The answers given here are sample answers that would receive full credit. However, they are not necessarily the only correct answers. In some cases, I give more detailed answers here than would be necessary to get full credit.
Question 1: Explain the terms machine language, high-level language, compiler, and interpreter, and explain the relationships among these terms.
Answer: A computer can only directly execute a program that is written in machine language. Machine language consists of instructions coded as binary numbers that are executed directly by the CPU. Each type of CPU has its own machine language. But programs are usually written in high-level languages, which are closer to human languages and easier for people to work with. High-level language programs must be translated into machine language because they can be executed by a computer. The translation can be done either by a compiler, which translates a program all at once into an equivalent program in another language, or by an interpreter, which translates and executes instructions one-by-one. The Java compiler translates programs written in the high-level language Java into the Java bytecode language. Java bytecode programs are then executed by an interpreter.
Question 2: Explain the terms syntax and semantics. As an example, discuss both the syntax and the semantics of the assignment statement in Java.
Answer: Syntax refers to the structure or grammar of a language. Syntax determines what makes a legal program -- one that can be compiled and executed. The syntax of an assignment statement says that it must consist of a variable, followed by an "=", followed by an expression, followed by a semicolon. Semantics refers to meaning. Semantics determines what is actually done when a program is executed. The semantics of an assignment statement is that when it is executed, the expression on the right-hand side of the "=" is evaluated and the value is stored in the variable on the left-hand side.

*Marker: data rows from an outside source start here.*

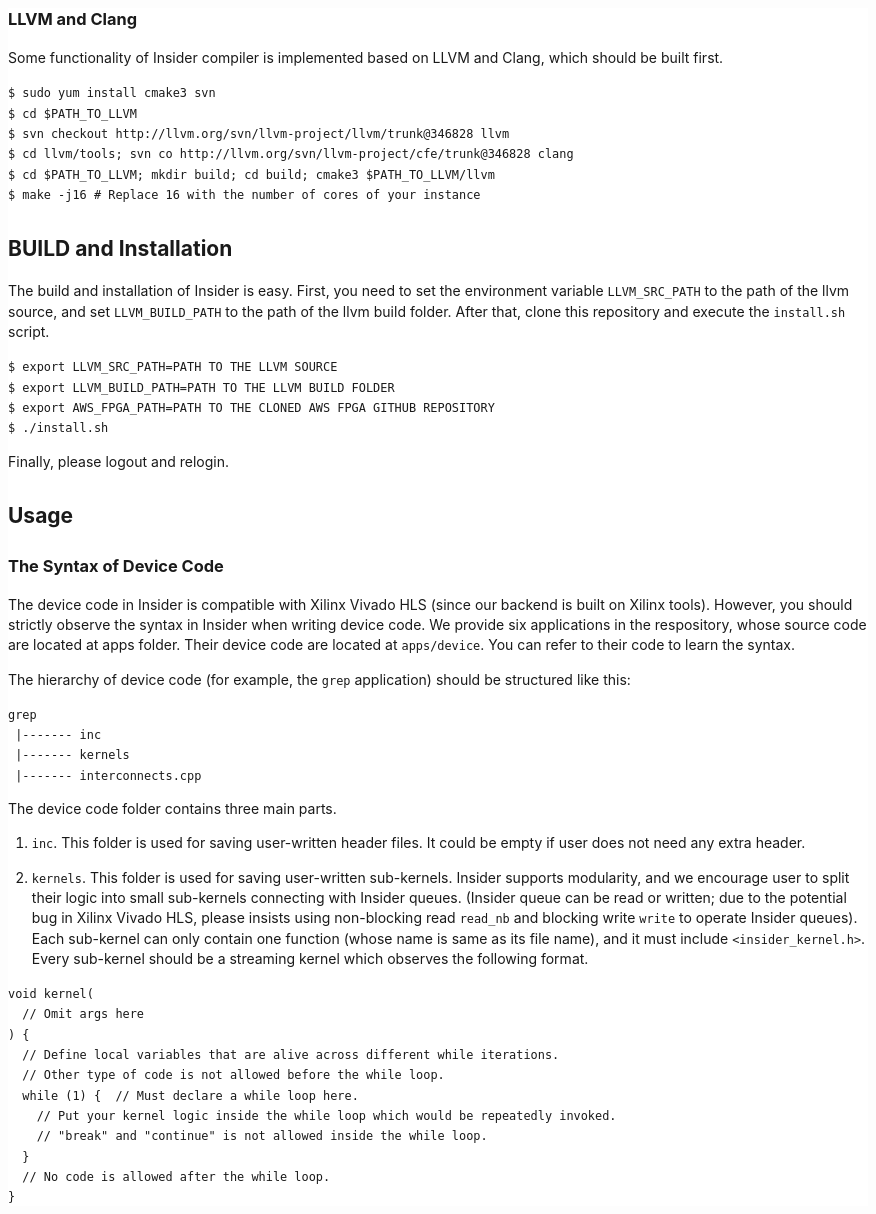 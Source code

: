 ### LLVM and Clang

Some functionality of Insider compiler is implemented based on LLVM and Clang, which should be built first.
```
$ sudo yum install cmake3 svn
$ cd $PATH_TO_LLVM
$ svn checkout http://llvm.org/svn/llvm-project/llvm/trunk@346828 llvm
$ cd llvm/tools; svn co http://llvm.org/svn/llvm-project/cfe/trunk@346828 clang
$ cd $PATH_TO_LLVM; mkdir build; cd build; cmake3 $PATH_TO_LLVM/llvm
$ make -j16 # Replace 16 with the number of cores of your instance
```

## BUILD and Installation

The build and installation of Insider is easy. First, you need to set the environment variable `LLVM_SRC_PATH` to the path of the llvm source, and set `LLVM_BUILD_PATH` to the path of the llvm build folder. After that, clone this repository and execute the `install.sh` script.
```
$ export LLVM_SRC_PATH=PATH TO THE LLVM SOURCE
$ export LLVM_BUILD_PATH=PATH TO THE LLVM BUILD FOLDER
$ export AWS_FPGA_PATH=PATH TO THE CLONED AWS FPGA GITHUB REPOSITORY
$ ./install.sh
```
Finally, please logout and relogin. 

## Usage

### The Syntax of Device Code

The device code in Insider is compatible with Xilinx Vivado HLS (since our backend is built on Xilinx tools). However, you should strictly observe the syntax in Insider when writing device code. We provide six applications in the respository, whose source code are located at apps folder. Their device code are located at `apps/device`. You can refer to their code to learn the syntax. 

The hierarchy of device code (for example, the `grep` application) should be structured like this:
```
grep
 |------- inc
 |------- kernels
 |------- interconnects.cpp
```
   
The device code folder contains three main parts.

1. `inc`. This folder is used for saving user-written header files. It could be empty if user does not need any extra header. 

2. `kernels`. This folder is used for saving user-written sub-kernels. Insider supports modularity, and we encourage user to split their logic into small sub-kernels connecting with Insider queues. (Insider queue can be read or written; due to the potential bug in Xilinx Vivado HLS, please insists using non-blocking read `read_nb` and blocking write `write` to operate Insider queues). Each sub-kernel can only contain one function (whose name is same as its file name), and it must include `<insider_kernel.h>`. Every sub-kernel should be a streaming kernel which observes the following format. 
```
void kernel(
  // Omit args here
) {
  // Define local variables that are alive across different while iterations.
  // Other type of code is not allowed before the while loop.
  while (1) {  // Must declare a while loop here.
    // Put your kernel logic inside the while loop which would be repeatedly invoked.
    // "break" and "continue" is not allowed inside the while loop.
  }
  // No code is allowed after the while loop.
}
``` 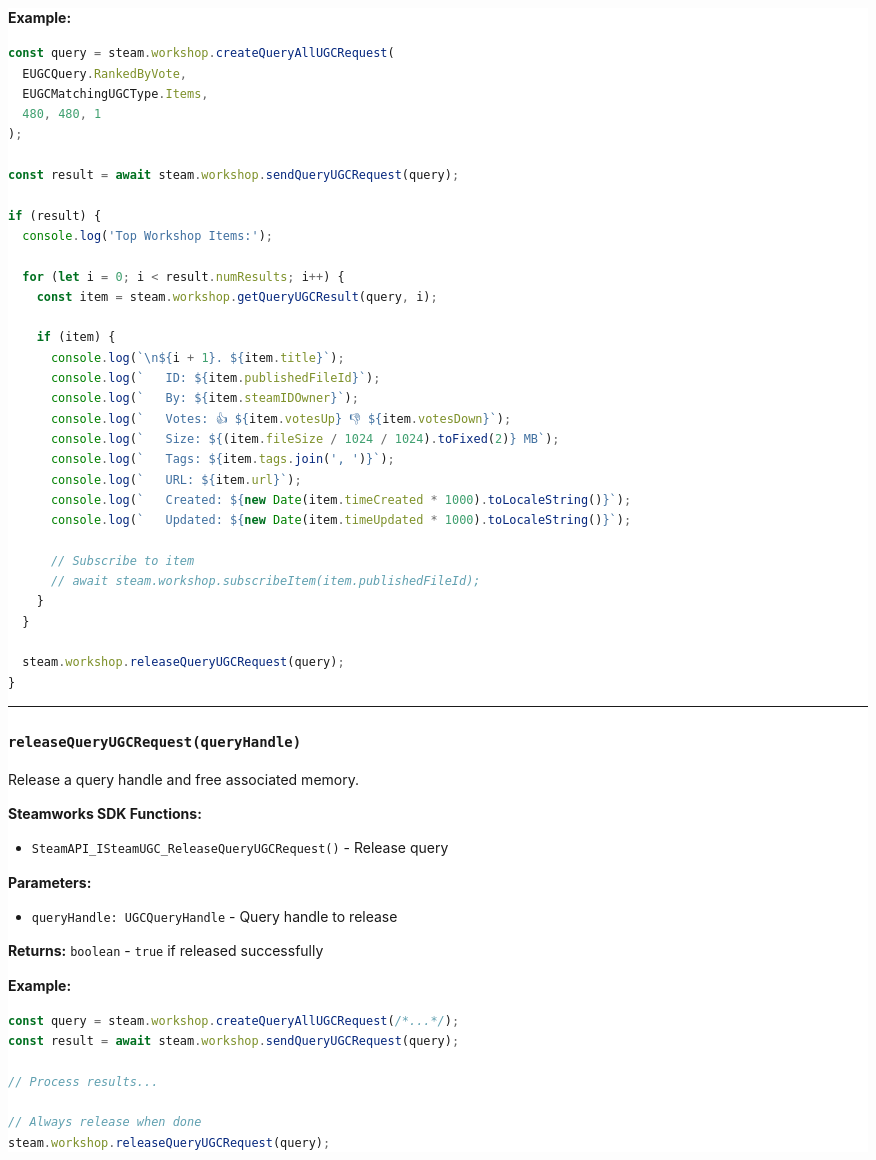 **Example:**
```typescript
const query = steam.workshop.createQueryAllUGCRequest(
  EUGCQuery.RankedByVote,
  EUGCMatchingUGCType.Items,
  480, 480, 1
);

const result = await steam.workshop.sendQueryUGCRequest(query);

if (result) {
  console.log('Top Workshop Items:');
  
  for (let i = 0; i < result.numResults; i++) {
    const item = steam.workshop.getQueryUGCResult(query, i);
    
    if (item) {
      console.log(`\n${i + 1}. ${item.title}`);
      console.log(`   ID: ${item.publishedFileId}`);
      console.log(`   By: ${item.steamIDOwner}`);
      console.log(`   Votes: 👍 ${item.votesUp} 👎 ${item.votesDown}`);
      console.log(`   Size: ${(item.fileSize / 1024 / 1024).toFixed(2)} MB`);
      console.log(`   Tags: ${item.tags.join(', ')}`);
      console.log(`   URL: ${item.url}`);
      console.log(`   Created: ${new Date(item.timeCreated * 1000).toLocaleString()}`);
      console.log(`   Updated: ${new Date(item.timeUpdated * 1000).toLocaleString()}`);
      
      // Subscribe to item
      // await steam.workshop.subscribeItem(item.publishedFileId);
    }
  }
  
  steam.workshop.releaseQueryUGCRequest(query);
}
```

---

### `releaseQueryUGCRequest(queryHandle)`

Release a query handle and free associated memory.

**Steamworks SDK Functions:**
- `SteamAPI_ISteamUGC_ReleaseQueryUGCRequest()` - Release query

**Parameters:**
- `queryHandle: UGCQueryHandle` - Query handle to release

**Returns:** `boolean` - `true` if released successfully

**Example:**
```typescript
const query = steam.workshop.createQueryAllUGCRequest(/*...*/);
const result = await steam.workshop.sendQueryUGCRequest(query);

// Process results...

// Always release when done
steam.workshop.releaseQueryUGCRequest(query);
```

Question 3: Discuss the concept of parameters. What are parameters for? In Java, there are dummy parameters and actual parameters. Why do these two types of parameters exist? Where is each kind of parameter found?
Answer: Parameters are used for communication between a subroutine and the part of the program that calls the subroutine. If a subroutine is thought of as a black box, then parameters are part of the interface to that black box. Dummy parameters are found in the subroutine definition. Actual parameters are found in subroutine call statements. In the definition of a subroutine, a dummy parameter represents an actual value that will be passed to the subroutine when the subroutine is called. The actual value is not known at the time the subroutine is written, and in fact the subroutine has to work no matter what actual value is provided to the subroutine.

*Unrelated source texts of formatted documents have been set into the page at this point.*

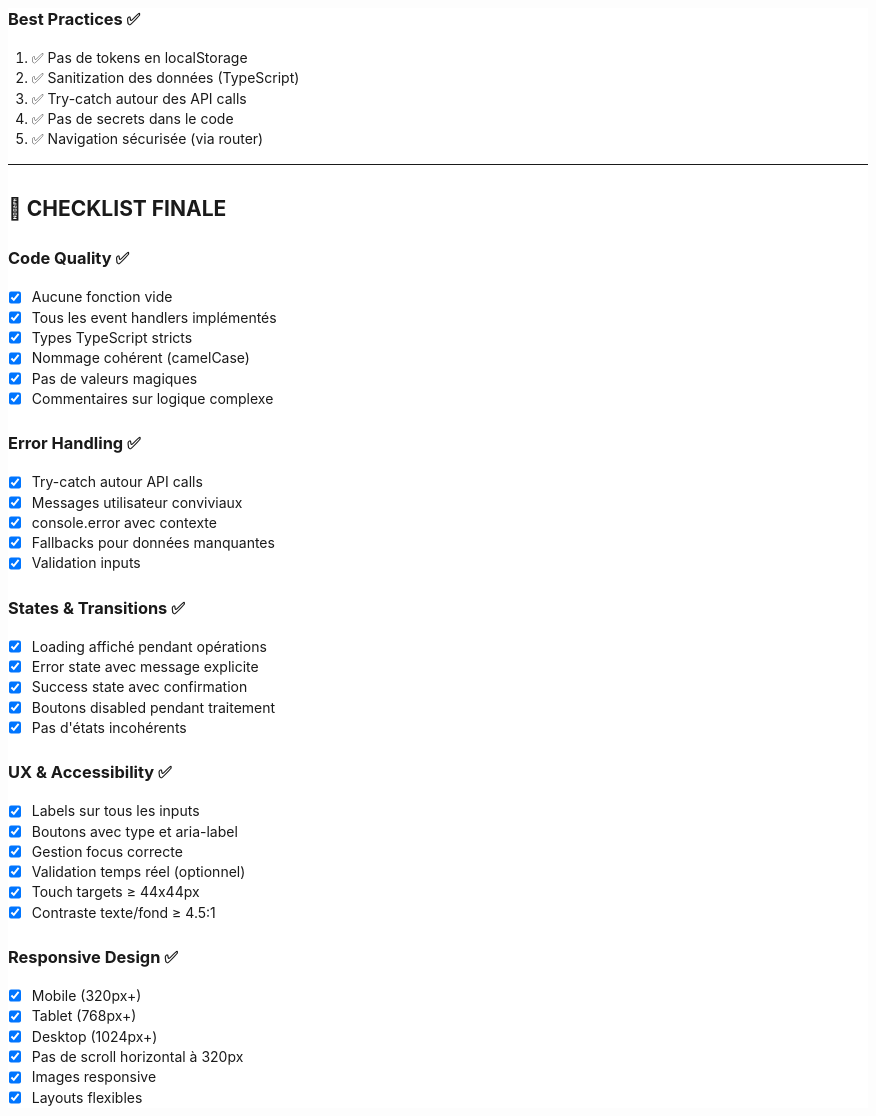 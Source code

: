 ### Best Practices ✅
1. ✅ Pas de tokens en localStorage
2. ✅ Sanitization des données (TypeScript)
3. ✅ Try-catch autour des API calls
4. ✅ Pas de secrets dans le code
5. ✅ Navigation sécurisée (via router)

---

## 📝 CHECKLIST FINALE

### Code Quality ✅
- [x] Aucune fonction vide
- [x] Tous les event handlers implémentés
- [x] Types TypeScript stricts
- [x] Nommage cohérent (camelCase)
- [x] Pas de valeurs magiques
- [x] Commentaires sur logique complexe

### Error Handling ✅
- [x] Try-catch autour API calls
- [x] Messages utilisateur conviviaux
- [x] console.error avec contexte
- [x] Fallbacks pour données manquantes
- [x] Validation inputs

### States & Transitions ✅
- [x] Loading affiché pendant opérations
- [x] Error state avec message explicite
- [x] Success state avec confirmation
- [x] Boutons disabled pendant traitement
- [x] Pas d'états incohérents

### UX & Accessibility ✅
- [x] Labels sur tous les inputs
- [x] Boutons avec type et aria-label
- [x] Gestion focus correcte
- [x] Validation temps réel (optionnel)
- [x] Touch targets ≥ 44x44px
- [x] Contraste texte/fond ≥ 4.5:1

### Responsive Design ✅
- [x] Mobile (320px+)
- [x] Tablet (768px+)
- [x] Desktop (1024px+)
- [x] Pas de scroll horizontal à 320px
- [x] Images responsive
- [x] Layouts flexibles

Question 4: Write a for statement that will print out the numbers 3, 6, 9, 12, 15, 18, 21, 24, 27, and 30.
Answer: Here is one of many possible answers:
for (int number = 3; number <= 30; number = number + 3) {
System.out.println(number);
}
Question 5: Suppose that g is an object of type Graphics. Recall that g.drawRect(x,y,w,h) will draw a rectangle with its upper left corner at the point (x,y). The width of the rectangle is w and the height is h. Write a loop that will draw 10 small squares in a line, like this:
Use the g.drawRect method to draw the squares. Assume that the first square has its upper left corner at (0,0). Each square is 15 pixels by 15 pixels, and there are 15 pixels between the squares. You can use a for loop or a while loop.
Answer:Here are three possible answers, two using for loops and one using a while loop.
1) The first version counts off ten squares. The variable x
keeps track of the left edge of the square. After each square
is drawn, x is incremented by 30. (That's allowing 15 pixels
for the square and 15 pixels between the squares.)
int x = 0;
for (int count = 0; count < 10; count++) {
g.drawRect(x,0,15,15);
x = x + 30;
}
2) In the second version, x is used as the for loop
variable. Since there are 10 squares, we can calculate that
the last value of x is 270.
for (int x = 0; x <= 270; x = x + 30) {
g.drawRect(x,0,15,15);
}
3) The third version is similar to the second, except that
a while loop is used.
int x = 0;
while (x < 300) {
g.drawRect(x,0,15,15);
x = x + 30;
}
Question 6: Suppose that the price of admission to a museum depends on the customer's age. Children 12 years old or younger pay $2.00. Senior citizens aged 62 or over pay $3.00. General admission for everyone else is $5.00. Write a program segment that will ask the user to enter his or her age, and then print a message stating the user's price of admission. Use an if statement. You don't have to write a complete program, but you should declare any variables that you use.
Answer: I use TextIO.put() in my answer, but you could use System.out.print() instead.
int age; // the customer's age
TextIO.put("What is your age? ");
age = TextIO.getlnInt();
if (age <= 12) {
TextIO.putln("Your admission price is $2.00");
}
else if (age >= 62) {
TextIO.putln("Your admission price is $3.00");
}
else {
TextIO.putln("Your admission price is $5.00");
}
Question 7: Write a complete subroutine, "static double doOperation(char operator, double x, double y)". When it is called, the subroutine will compute the value of one of the expressions x + y, x - y, x * y, or x / y. The value of the parameter operator tells the subroutine which value to compute. The answer should be returned as the value of the subroutine. You can use either an if statement or a switch statement in your subroutine.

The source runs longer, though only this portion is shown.